GRAND JUNCTION, Colo (KREX) — Last week Forensic Psychologist, Dr. Laura Serrano-Amerigo, who works not guilty because of insanity cases, testified about her face-to-face sanity evaluation with Cohee back in May 2022. She told prosecutors Cohee does not meet the legal standard of insanity at the time of the murder.

The defense called licensed Psychologist, Dr. Paul Spragg to the stand for a second opinion. The clinical psychologist with more than 3 decades of experience diagnosed Cohee with major depressive disorder with psychotic features and says Cohee was not legally sane at the time of the murder. Spragg says a combination of Cohee’s increasing stress, lack of medication controlling unwanted thoughts, lack of support services, isolation from the pandemic, family conflict, and losing the beloved family dog in February 2021 created the psychosis for Cohee making the murder of Warren Barnes inevitable.

The prosecution challenged Dr. Spragg’s testimony by pointing out Cohee was dressed to kill the night of the murder, took and then deleted photos of the murder scene, and deleted a calendar entry on his phone titled, “1st.”

Dr. Spragg was dismissed, the defense rested, and then the prosecution called Dr. Thomas Gray to follow up where Dr. Serrano left off. Dr. Gray is the director of training for forensic psychologists since the program started in 2006 and worked on Cohee’s sanity assessment with Dr. Serrano. The board-certified forensic psychologist one of 365 in the country told prosecutors Cohee’s diagnoses don’t matter.

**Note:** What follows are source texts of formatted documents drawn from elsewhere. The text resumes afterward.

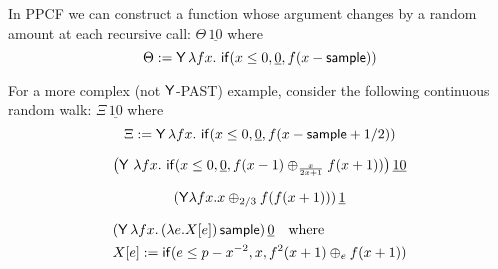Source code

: \iffalse
Sampling from continuous distributions is an essential feature of statistical probabilistic programming languages. (See e.g.~Church \citep{DBLP:conf/uai/GoodmanMRBT08}, Stan \citep{carpenter2017stan}, Anglican \citep{DBLP:conf/pkdd/TolpinMW15}, Gen \citep{cusumano-towner2019Gen}, Pyro \citep{bingham2019Pyro}, Edward \citep{tran2016edward} and Turing \citep{ge2018Turing}.)
Methods of proving AST of probabilistic computation have been developed for probabilistic programs with discrete distributions (see e.g.~\cite{DBLP:journals/toplas/LagoG19,DBLP:journals/jacm/KaminskiKMO18,DBLP:conf/lics/OlmedoKKM16,DBLP:conf/lics/KobayashiLG19,DBLP:conf/mfcs/KaminskiK15,DBLP:series/mcs/McIverM05}).
To our knowledge, the problem of proving AST of probabilistic functional programs with continuous distribution is new.
\fi

\begin{example}\label{ex:raven complex}
In PPCF we can construct a function whose argument changes by a random amount at each recursive call: $\Theta \, \underline{10}$ where
\[
\Theta := \mathsf{Y} \, \lambda f x .\ \mathsf{if}(x \leq 0, \underline 0, f(x - \mathsf{sample}))
\]

For a more complex (not $\mathsf{Y}$-PAST) example, consider the following continuous random walk: $\Xi \, \underline{10}$ where
\[
\Xi := \mathsf{Y} \, \lambda f x .\ \mathsf{if}(x \leq 0, \underline 0, f(x - \mathsf{sample} + 1/2)) 
\]
\end{example}

\begin{example}
\label{ex:Fair-in-the-limit random walk}\cite[\S 5.3]{DBLP:journals/pacmpl/McIverMKK18}
\[
\big
(\tY\ \lambda f x .\ 
\tif{x \leq 0}{\underline 0}{f(x - 1) \oplus_{\frac{x}{2x+1}} f(x + 1)} \big)
\, \underline{10}
\]
\end{example}

\begin{example}
\label{ex:non-affine recursion easy}
\[
(\mathsf{Y} \lambda f x. x \oplus_{2/3} f (f (x + 1)))\, \underline 1
\]
\end{example}

\begin{example}
\label{ex:non-affine continuous}
\begin{align*}
& (\mathsf{Y}\, \lambda f x.\, (\lambda e. X[e]) \, \mathsf{sample})\, \underline 0 \quad \hbox{where}\\
& X[e] := \mathsf{if}(e \leq p - x^{-2}, x, f^2(x+1) \oplus_e f(x+1))
\end{align*}
\end{example}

The point is Cohee indicated at the time of the murder through the evidence he was quite capable of telling right from wrong. He reminded the defense the purpose of the court-ordered sanity evaluation is to find if Cohee possesses functional capabilities to commit the murder even with mental disorders.

Closing arguments have concluded in the People V Brian Cohee, and now the fate of Cohee is in the jury’s hands.